Gas sales began this month from the Malampaya project, offshore Philippines, to electric power generators on the main island of Luzon.
Since Oct. 1, 2001, gas for power plant commissioning has been flowing from the gas plant at Batangas, to its downstream buyers, the Ilijan, Santa Rita, and San Lorenzo power plants.
Critical for the project´s delivery of deepwater-produced gas to the nation is the system of nearly 330 miles of flowlines and pipelines laid over rugged sea floor topography and through seismically active and environmentally sensitive areas (Fig. 1).
David J. Greer, managing director for project operator Shell Philippines Exploration BV, discussed the project´s pipelines in a presentation to the 18th World Energy Congress in Buenos Aires in October 2001.
Project profile
The upstream Malampaya development plan calls for nine subsea gas wells connected to subsea manifolds on the seabed over Malampaya at a water depth of approximately 850 m (Fig. 2).

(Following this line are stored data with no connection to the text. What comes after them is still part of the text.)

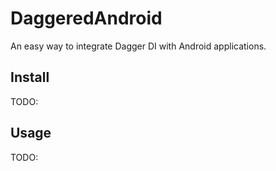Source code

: # DaggeredAndroid

An easy way to integrate Dagger DI with Android applications.


## Install

TODO:


## Usage

TODO:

Beginning in February 2000, five wells have been drilled initially to ensure delivery of commissioning gas on Oct. 1, 2001, and first commercial gas sales on Jan. 1, 2002. These first five wells are clustered around a subsea manifold between the Malampaya-1 and Malampaya-4 wells.
Drilling of the subsequent four wells is planned for 2009 and may involve a second manifold near the Camago area. Two of these four wells could be drilled from the initial northern manifold, said Greer, while the two other wells may be tied back from a southern manifold, targeting the Camago area of the accumulation.
Plans for the number and phasing of wells for the second phase of reservoir development will be subject to reservoir performance during early years of production, said Greer. The wells will be of a 7-in. monobore design with horizontal christmas trees, providing high production capacities with a simplified design for long service life.
The wells have permanent downhole gauges accurately to monitor reservoir performance and facilitate effective reservoir management.
The wells are tied-back to a production platform through two 18.6 mile, 16-in. corrosion resistant alloy-clad flowlines. The platform and associated storage and loading facilities are on the NW Palawan Shelf, some 31 miles west of Palawan Island and 248 miles southwest of Luzon Island in water 43 m deep.
Produced water and condensate are separated and treated on the platform. Condensate is stabilized to meet storage and transport requirements. The platform has a concrete gravity substructure with condensate storage in its base. Condensate is exported via shuttle tankers, which connects to a catenary anchored leg mooring offshore loading system, approximately every 2 weeks.
Wet gas is de-hydrated and dew point controlled at the platform. Dry gas is compressed and exported from the facility through a 313 mile, 24-in. carbon steel gas-export line to the gas plant site ashore at the Shell refinery at Tabangao, Batangas, on Luzon. There, H2S is being removed and the dry gas treated to buyers´ quality specifications.
Maintaining sufficient deliverability capacity from the field will require additional compression around 2015, said Greer, and installation of an additional 16-in. flowline from the subsea manifold to the platform in 2020 to reduce flowline back pressure and wellhead pressures.
The last stage of development before abandonment will consist of re-wheeling the compressors to accommodate lower suction pressure.
Pipelines
Greer said the field flowline and gas-export pipeline route selection, design, and installation are "at the forefront of deep water pipeline technology." The pipelines traverse structurally complex terrain with varied seabed characteristics and sea bottom relief. Fig. 3 shows a compressed profile of the route illustrating the varied relief, from the subsea manifold to the landing site at Batangas.
The Philippine archipelago is one of the most seismically active areas in the world, said Greer. The gas-export pipeline crosses active faults, an extensive system of submarine channels, and areas susceptible to mass gravity flows and other soil instabilities.
In addition, the route was selected to avoid environmentally sensitive areas such as coral reefs and pearl farms. It was surveyed in several extensive offshore campaigns to gather geophysical, geotechnical, environmental, and metocean design data.
Advanced satellite technology and computer visualization tools allowed the project team to make rapid and informed routing selections and decisions, said Greer. An environmental consultant was involved at an early stage to ensure all potential environmental concerns were identified, eliminated, or mitigated.
Allseas´ dynamically positioned lay ship Solitaire installed the pipeline precisely along the seabed route with minimal disturbance to the seabed.
A specialist group, working as part of the pipelines design team, systematically addressed seismic hazards within a limit-state design framework. A seismic hazard analysis was commissioned to provide seismic design criteria such as fault locations, displacements, and ground movements.
Greer said a separate mass gravity flow study investigated the likely pipeline loading as a consequence of submarine gravity slides. Finite-element models of soil behavior and pipeline response were developed to validate the design.
Greer concluded his remarks by pointing out the strategic fit of the Malampaya field facilities with the proposed Trans-Asean gas pipeline (Fig. 4).